[Input for this task Boundary: Start]

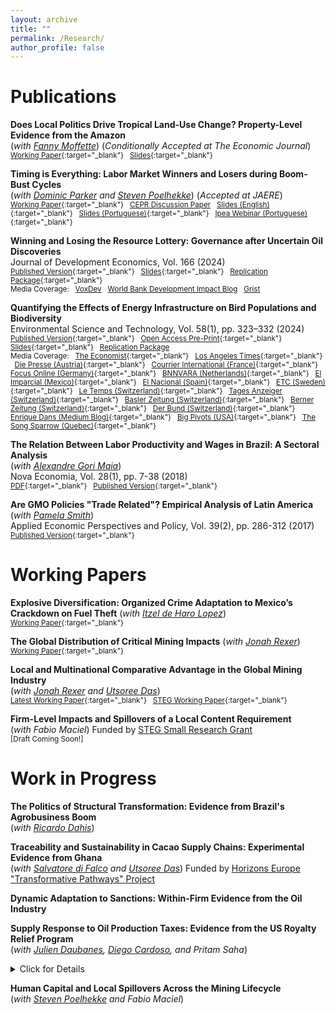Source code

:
 ```yaml
---
layout: archive
title: ""
permalink: /Research/
author_profile: false
---
```

# **Publications**<br/> 

**Does Local Politics Drive Tropical Land-Use Change? Property-Level Evidence from the Amazon** <br/> (_with [Fanny Moffette](https://fannymoffette.com/)_) (_Conditionally Accepted at The Economic Journal_) <br/>   <small> [Working Paper](/files/Katovich_Moffette_Local_Politics_of_Land_Use.pdf){:target="_blank"} &nbsp; [Slides](/files/Katovich_LandUse_90MinuteSlides.pdf){:target="_blank"}  </small>

**Timing is Everything: Labor Market Winners and Losers during Boom-Bust Cycles**  <br/> (_with [Dominic Parker](https://aae.wisc.edu/dparker/) and [Steven Poelhekke](https://sites.google.com/site/stevenpoelhekke/)_) (_Accepted at JAERE_) <br/>  <small> [Working Paper](/files/Katovich_Parker_Poelhekke_TimingIsEverything.pdf){:target="_blank"} &nbsp; [CEPR Discussion Paper](https://cepr.org/publications/dp17887) &nbsp; [Slides (English)](/files/Katovich_Timing_is_Everything_Slides.pdf){:target="_blank"} &nbsp; [Slides (Portuguese)](/files/Katovich_Ipea_Slides.pdf){:target="_blank"} &nbsp; [Ipea Webinar (Portuguese)](https://www.youtube.com/watch?v=oqSdEmHB6YA){:target="_blank"}  </small>

**Winning and Losing the Resource Lottery: Governance after Uncertain Oil Discoveries** <br/> 
Journal of Development Economics, Vol. 166 (2024)<br/>
 <small> [Published Version](https://www.sciencedirect.com/science/article/pii/S0304387823001608?dgcid=SSRN_redirect_SD&ssrnid=4359168){:target="_blank"} &nbsp; [Slides](/files/Katovich_Winning_the_Resource_Lottery_Slides.pdf){:target="_blank"} &nbsp; [Replication Package](https://zenodo.org/records/10688029){:target="_blank"} 
 <br/>
 Media Coverage: &nbsp; [VoxDev](https://voxdev.org/topic/public-economics/unpredictable-oil-discoveries-fail-deliver-local-development-benefits) &nbsp; [World Bank Development Impact Blog](https://blogs.worldbank.org/impactevaluations/governing-rocky-beginnings-resource-boom-how-do-local-governments-respond-oil) &nbsp; [Grist](https://grist.org/international/african-countries-tapping-fossil-fuel-wealth-getting-rich-mozambique/) 
</small>

**Quantifying the Effects of Energy Infrastructure on Bird Populations and Biodiversity**  
Environmental Science and Technology, Vol. 58(1), pp. 323–332 (2024)<br/> 
 <small> [Published Version](https://pubs.acs.org/doi/10.1021/acs.est.3c03899){:target="_blank"} &nbsp; [Open Access Pre-Print](/files/Katovich_Birds_and_Energy_Infrastructure_PrePrint.pdf){:target="_blank"} &nbsp; [Slides](/files/LSNY_Presentation_Sept2025.pdf){:target="_blank"} &nbsp; [Replication Package](https://github.com/ekatovich/Birds_and_Energy_Infrastructure)
<br/> 
Media Coverage: &nbsp; [The Economist](https://www.economist.com/science-and-technology/2024/01/10/wind-turbines-are-friendlier-to-birds-than-oil-and-gas-drilling){:target="_blank"} &nbsp; [Los Angeles Times](https://www.latimes.com/environment/newsletter/2024-01-11/column-yes-wind-turbines-kill-birds-but-fracking-is-much-worse-boiling-point){:target="_blank"} &nbsp; [Die Presse (Austria)](https://www.diepresse.com/17998356/windraeder-schaden-den-voegeln-nicht){:target="_blank"} &nbsp; [Courrier International (France)](https://www.courrierinternational.com/article/biodiversite-les-eoliennes-tueuses-d-oiseaux-un-argument-a-relativiser){:target="_blank"} &nbsp; [Focus Online (Germany)](https://www.focus.de/auto/elektroauto/news/windkraft-und-voegel-forscher-zeigen-was-die-tiere-wirklich-gefaehrdet_id_259578605.html){:target="_blank"} &nbsp; [BNNVARA (Netherlands)](https://www.bnnvara.nl/joop/artikelen/vogels-halen-schouders-op-over-windmolens-maar-verafschuwen-olie-en-gasboringen){:target="_blank"} &nbsp; [El Imparcial (Mexico)](https://www.elimparcial.com/tecnologia/Estudio-revela-que-los-aerogeneradores-son-mas-amigables-con-las-aves-que-la-industria-del-petroleo-y-gas-20240116-0145.html){:target="_blank"} &nbsp; [El Nacional (Spain)](https://www.elnacional.cat/oneconomia/es/sostenibilidad/jaume-morron-navarra-ha-installat-10-vegades-mes-renovables-catalunya-en-darrers-8-anys_1151787_102.html){:target="_blank"} &nbsp; [ETC (Sweden)](https://www.etc.se/klimat-miljo/ny-studie-vindkraft-mindre-skadligt-foer-faaglar-aen-fossil-energi){:target="_blank"} &nbsp; [Le Temps (Switzerland)](https://www.letemps.ch/sciences/environnement/les-eoliennes-sont-moins-dangereuses-pour-les-oiseaux-que-la-production-de-petrole){:target="_blank"} &nbsp; [Tages Anzeiger (Switzerland)](https://www.tagesanzeiger.ch/windenergie-vogelfreundlicher-als-foerderung-von-oel-und-gas-256597540201){:target="_blank"} &nbsp; [Basler Zeitung (Switzerland)](https://www.bazonline.ch/windenergie-vogelfreundlicher-als-foerderung-von-oel-und-gas-256597540201){:target="_blank"} &nbsp; [Berner Zeitung (Switzerland)](https://www.bernerzeitung.ch/windenergie-vogelfreundlicher-als-foerderung-von-oel-und-gas-256597540201){:target="_blank"} &nbsp; [Der Bund (Switzerland)](https://www.derbund.ch/windenergie-vogelfreundlicher-als-foerderung-von-oel-und-gas-256597540201){:target="_blank"} &nbsp; [Enrique Dans (Medium Blog)](https://medium.com/enrique-dans/dont-take-my-word-for-it-the-science-shows-that-wind-turbines-do-not-harm-birdlife-be5123d777c1){:target="_blank"} &nbsp; [Big Pivots (USA)](https://bigpivots.com/study-examines-impacts-of-wind-farms-on-birds-and-also-fossil-fuel-drilling/){:target="_blank"} &nbsp; [The Song Sparrow (Quebec)](/files/Song_Sparrow_Profile.pdf){:target="_blank"}
</small>

**The Relation Between Labor Productivity and Wages in Brazil: A Sectoral Analysis** <br/>
(_with [Alexandre Gori Maia](https://www4.eco.unicamp.br/docentes/gori/)_)<br/>
Nova Economia, Vol. 28(1), pp. 7-38 (2018)<br/>
 <small> [PDF](/files/Katovich_Maia_NovaEconomia.pdf){:target="_blank"} &nbsp; [Published Version](https://doi.org/10.1590/0103-6351/3943){:target="_blank"}  </small>

**Are GMO Policies "Trade Related"? Empirical Analysis of Latin America** <br/>
(_with [Pamela Smith](https://www.apec.umn.edu/people/pamela-smith)_)<br/>
Applied Economic Perspectives and Policy, Vol. 39(2), pp. 286-312 (2017)<br/>
 <small> [Published Version](https://doi.org/10.1093/aepp/ppw021){:target="_blank"}  </small>


# **Working Papers**<br/>

**Explosive Diversification: Organized Crime Adaptation to Mexico’s Crackdown on Fuel Theft** (_with [Itzel de Haro Lopez](https://itzeldeharo.com/)_)<br/> <small> [Working Paper](/files/DeHaroLopez_and_Katovich_ExplosiveDiversification.pdf){:target="_blank"}<br/> </small>

**The Global Distribution of Critical Mining Impacts** (_with [Jonah Rexer](https://www.jonahrexer.com/)_)<br/> <small> [Working Paper](/files/Katovich_Rexer_CriticalMiningImpacts.pdf){:target="_blank"}<br/> </small>

**Local and Multinational Comparative Advantage in the Global Mining Industry** <br/> (_with [Jonah Rexer](https://www.jonahrexer.com/) and [Utsoree Das](https://utsoree.github.io/)_)<br/> <small> [Latest Working Paper](/files/DKR_Global_Mining_0319205.pdf){:target="_blank"} &nbsp; [STEG Working Paper](https://steg.cepr.org/sites/default/files/2025-04/WP108_Das_Katovich_Rexer_Compartive_Local.pdf){:target="_blank"}<br/> </small>

**Firm-Level Impacts and Spillovers of a Local Content Requirement** <br/>
(_with Fabio Maciel_) Funded by [STEG Small Research Grant](https://steg.cepr.org/projects/can-natural-resources-promote-industrialisation-firms-competition-and-spillovers) <br/> <small> [Draft Coming Soon!] <br/> </small>

# **Work in Progress**<br/>

**The Politics of Structural Transformation: Evidence from Brazil's Agrobusiness Boom** <br/> (_with [Ricardo Dahis](https://www.ricardodahis.com/)_)

**Traceability and Sustainability in Cacao Supply Chains: Experimental Evidence from Ghana** <br/> (_with [Salvatore di Falco](https://sdifalco.weebly.com/) and [Utsoree Das](https://utsoree.github.io/)_) Funded by [Horizons Europe "Transformative Pathways" Project](https://transpath.eu/) <br/>

**Dynamic Adaptation to Sanctions: Within-Firm Evidence from the Oil Industry**

**Supply Response to Oil Production Taxes: Evidence from the US Royalty Relief Program** <br/> (_with [Julien Daubanes](https://www.jxdaubanes.com/), [Diego Cardoso](https://www.diegoscardoso.com/), and Pritam Saha_)<br/> 
<details><summary>Click for Details</summary>
<font size="-1"> Description: Supply-side climate policies are receiving increasing attention from governments. For instance, the US is currently considering a major overhaul of rules governing oil extraction on federal lands – which have remained unchanged for nearly a century. We exploit lease-level variation introduced by a temporary royalty relief policy in 2020 to estimate the effects of changes in oil extraction taxes on drilling activity, oil and gas production, and royalty revenues. We assemble a month-lease panel covering drilling and production on all federal oil and gas leases in the contiguous United States between 2005-2022 that accounts for allocation agreements across leases. Using a difference-in-differences strategy that compares outcomes on leases approved for royalty relief with similar untreated leases, we find that royalty reductions lead to immediate increases in the number of producing wells (extensive margin), but also in production from already active wells (intensive margin). Evidence of an intensive-margin response differs from previous studies focused on conventional oil production, suggesting unconventional leases may be more reactive in the short run. Our estimates allow us to quantify the effects of proposed US oil extraction tax reforms on oil and gas production, public revenues, and carbon emissions. </font>
<br/>
 Status: Drafting working paper
</details> 

**Human Capital and Local Spillovers Across the Mining Lifecycle** <br/> (_with [Steven Poelhekke](https://sites.google.com/site/stevenpoelhekke/) and Fabio Maciel_)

[Input for this task Boundary: End]

Task to complete – Gather up the lines containing the word "Package" from these records and copy them.

Response area –
 <small> [Published Version](https://www.sciencedirect.com/science/article/pii/S0304387823001608?dgcid=SSRN_redirect_SD&ssrnid=4359168){:target="_blank"} &nbsp; [Slides](/files/Katovich_Winning_the_Resource_Lottery_Slides.pdf){:target="_blank"} &nbsp; [Replication Package](https://zenodo.org/records/10688029){:target="_blank"} 
 <small> [Published Version](https://pubs.acs.org/doi/10.1021/acs.est.3c03899){:target="_blank"} &nbsp; [Open Access Pre-Print](/files/Katovich_Birds_and_Energy_Infrastructure_PrePrint.pdf){:target="_blank"} &nbsp; [Slides](/files/LSNY_Presentation_Sept2025.pdf){:target="_blank"} &nbsp; [Replication Package](https://github.com/ekatovich/Birds_and_Energy_Infrastructure)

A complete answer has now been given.